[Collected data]
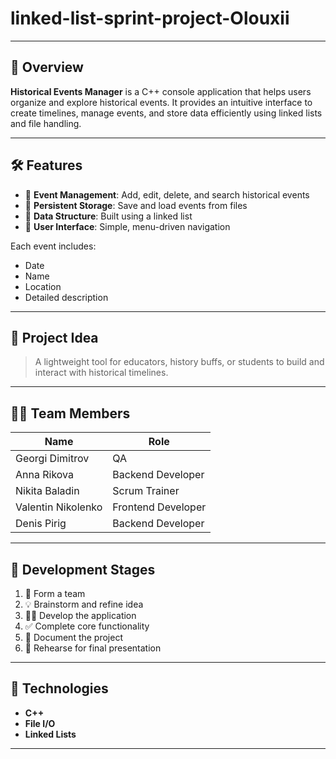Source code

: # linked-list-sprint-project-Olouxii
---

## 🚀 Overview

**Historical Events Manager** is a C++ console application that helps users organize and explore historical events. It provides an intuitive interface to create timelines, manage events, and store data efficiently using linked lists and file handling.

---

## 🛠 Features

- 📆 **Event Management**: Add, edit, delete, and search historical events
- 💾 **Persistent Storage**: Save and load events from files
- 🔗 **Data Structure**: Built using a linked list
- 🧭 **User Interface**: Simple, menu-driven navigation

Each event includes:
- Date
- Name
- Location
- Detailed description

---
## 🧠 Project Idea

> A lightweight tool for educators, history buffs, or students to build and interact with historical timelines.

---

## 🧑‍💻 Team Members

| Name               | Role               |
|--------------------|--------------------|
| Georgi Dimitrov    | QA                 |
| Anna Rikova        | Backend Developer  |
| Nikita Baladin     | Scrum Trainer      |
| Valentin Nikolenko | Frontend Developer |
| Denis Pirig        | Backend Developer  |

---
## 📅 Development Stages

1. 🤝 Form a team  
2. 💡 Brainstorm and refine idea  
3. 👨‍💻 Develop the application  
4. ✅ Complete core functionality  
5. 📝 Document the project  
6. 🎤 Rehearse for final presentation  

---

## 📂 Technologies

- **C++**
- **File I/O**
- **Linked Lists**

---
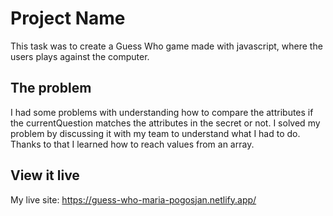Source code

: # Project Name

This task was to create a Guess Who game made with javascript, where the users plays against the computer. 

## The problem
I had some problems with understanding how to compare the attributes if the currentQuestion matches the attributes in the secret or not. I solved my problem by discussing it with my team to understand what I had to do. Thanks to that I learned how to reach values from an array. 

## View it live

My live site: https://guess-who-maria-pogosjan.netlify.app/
...
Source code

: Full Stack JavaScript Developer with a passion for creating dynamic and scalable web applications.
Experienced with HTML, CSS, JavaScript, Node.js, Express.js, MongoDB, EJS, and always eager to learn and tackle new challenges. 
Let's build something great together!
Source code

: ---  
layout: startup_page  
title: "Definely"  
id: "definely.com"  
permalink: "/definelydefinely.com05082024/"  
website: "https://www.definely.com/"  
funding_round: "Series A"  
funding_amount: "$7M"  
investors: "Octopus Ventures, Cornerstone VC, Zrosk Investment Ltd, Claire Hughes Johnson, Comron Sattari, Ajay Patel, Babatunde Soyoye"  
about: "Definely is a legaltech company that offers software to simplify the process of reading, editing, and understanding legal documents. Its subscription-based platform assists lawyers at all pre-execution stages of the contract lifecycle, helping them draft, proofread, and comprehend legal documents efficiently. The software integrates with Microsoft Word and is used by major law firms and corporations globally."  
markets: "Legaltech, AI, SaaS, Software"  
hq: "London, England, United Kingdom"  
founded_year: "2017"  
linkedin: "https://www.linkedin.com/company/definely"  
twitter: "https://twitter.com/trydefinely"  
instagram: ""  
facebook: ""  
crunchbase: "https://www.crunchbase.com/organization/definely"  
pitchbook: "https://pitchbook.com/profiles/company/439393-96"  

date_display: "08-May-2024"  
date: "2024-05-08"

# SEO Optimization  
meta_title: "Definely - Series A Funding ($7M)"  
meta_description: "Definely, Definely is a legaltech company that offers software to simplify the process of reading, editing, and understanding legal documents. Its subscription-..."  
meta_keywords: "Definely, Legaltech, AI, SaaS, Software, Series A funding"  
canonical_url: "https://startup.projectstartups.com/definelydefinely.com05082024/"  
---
...
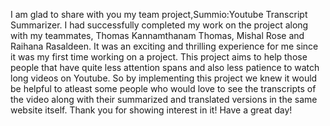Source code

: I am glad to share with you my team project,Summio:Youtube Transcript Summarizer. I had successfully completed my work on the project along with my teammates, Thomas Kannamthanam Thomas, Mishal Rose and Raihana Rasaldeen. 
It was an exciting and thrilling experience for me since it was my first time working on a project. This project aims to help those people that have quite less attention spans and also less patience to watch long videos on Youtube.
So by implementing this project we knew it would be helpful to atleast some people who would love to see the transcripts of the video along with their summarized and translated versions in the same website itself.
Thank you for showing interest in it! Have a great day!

**Requirement:**
Retype only the stretch of lines above starting at the one with "## 🧠 Project Idea" and stopping at the one with "- **File I/O**", exactly as written, with both kept.

**Task result:**
## 🧠 Project Idea

> A lightweight tool for educators, history buffs, or students to build and interact with historical timelines.

---

## 🧑‍💻 Team Members

| Name               | Role               |
|--------------------|--------------------|
| Georgi Dimitrov    | QA                 |
| Anna Rikova        | Backend Developer  |
| Nikita Baladin     | Scrum Trainer      |
| Valentin Nikolenko | Frontend Developer |
| Denis Pirig        | Backend Developer  |

---
## 📅 Development Stages

1. 🤝 Form a team  
2. 💡 Brainstorm and refine idea  
3. 👨‍💻 Develop the application  
4. ✅ Complete core functionality  
5. 📝 Document the project  
6. 🎤 Rehearse for final presentation  

---

## 📂 Technologies

- **C++**
- **File I/O**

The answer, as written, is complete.